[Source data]
# # #
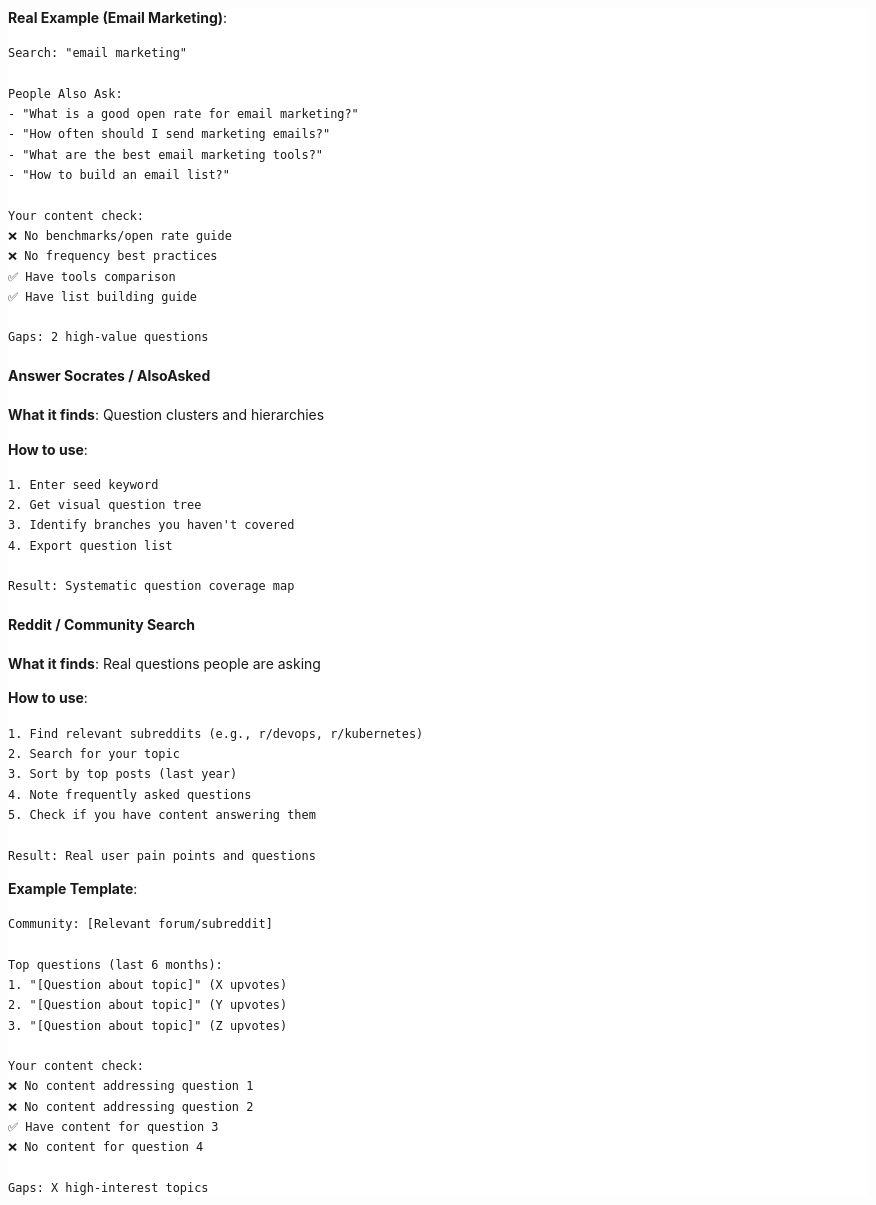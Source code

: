 **Real Example (Email Marketing)**:

```
Search: "email marketing"

People Also Ask:
- "What is a good open rate for email marketing?"
- "How often should I send marketing emails?"
- "What are the best email marketing tools?"
- "How to build an email list?"

Your content check:
❌ No benchmarks/open rate guide
❌ No frequency best practices
✅ Have tools comparison
✅ Have list building guide

Gaps: 2 high-value questions
```

#### Answer Socrates / AlsoAsked

**What it finds**: Question clusters and hierarchies

**How to use**:

```
1. Enter seed keyword
2. Get visual question tree
3. Identify branches you haven't covered
4. Export question list

Result: Systematic question coverage map
```

#### Reddit / Community Search

**What it finds**: Real questions people are asking

**How to use**:

```
1. Find relevant subreddits (e.g., r/devops, r/kubernetes)
2. Search for your topic
3. Sort by top posts (last year)
4. Note frequently asked questions
5. Check if you have content answering them

Result: Real user pain points and questions
```

**Example Template**:

```
Community: [Relevant forum/subreddit]

Top questions (last 6 months):
1. "[Question about topic]" (X upvotes)
2. "[Question about topic]" (Y upvotes)
3. "[Question about topic]" (Z upvotes)

Your content check:
❌ No content addressing question 1
❌ No content addressing question 2
✅ Have content for question 3
❌ No content for question 4

Gaps: X high-interest topics
```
# # #
_Your assignment:_ Omitting the pictures, copy each record above exactly as it stands.

_Written response:_
Source code

: **Real Example (Email Marketing)**:

```
Search: "email marketing"

People Also Ask:
- "What is a good open rate for email marketing?"
- "How often should I send marketing emails?"
- "What are the best email marketing tools?"
- "How to build an email list?"

Your content check:
❌ No benchmarks/open rate guide
❌ No frequency best practices
✅ Have tools comparison
✅ Have list building guide

Gaps: 2 high-value questions
```

#### Answer Socrates / AlsoAsked

**What it finds**: Question clusters and hierarchies

**How to use**:

```
1. Enter seed keyword
2. Get visual question tree
3. Identify branches you haven't covered
4. Export question list

Result: Systematic question coverage map
```

#### Reddit / Community Search

**What it finds**: Real questions people are asking

**How to use**:

```
1. Find relevant subreddits (e.g., r/devops, r/kubernetes)
2. Search for your topic
3. Sort by top posts (last year)
4. Note frequently asked questions
5. Check if you have content answering them

Result: Real user pain points and questions
```

**Example Template**:

```
Community: [Relevant forum/subreddit]

Top questions (last 6 months):
1. "[Question about topic]" (X upvotes)
2. "[Question about topic]" (Y upvotes)
3. "[Question about topic]" (Z upvotes)

Your content check:
❌ No content addressing question 1
❌ No content addressing question 2
✅ Have content for question 3
❌ No content for question 4

Gaps: X high-interest topics
```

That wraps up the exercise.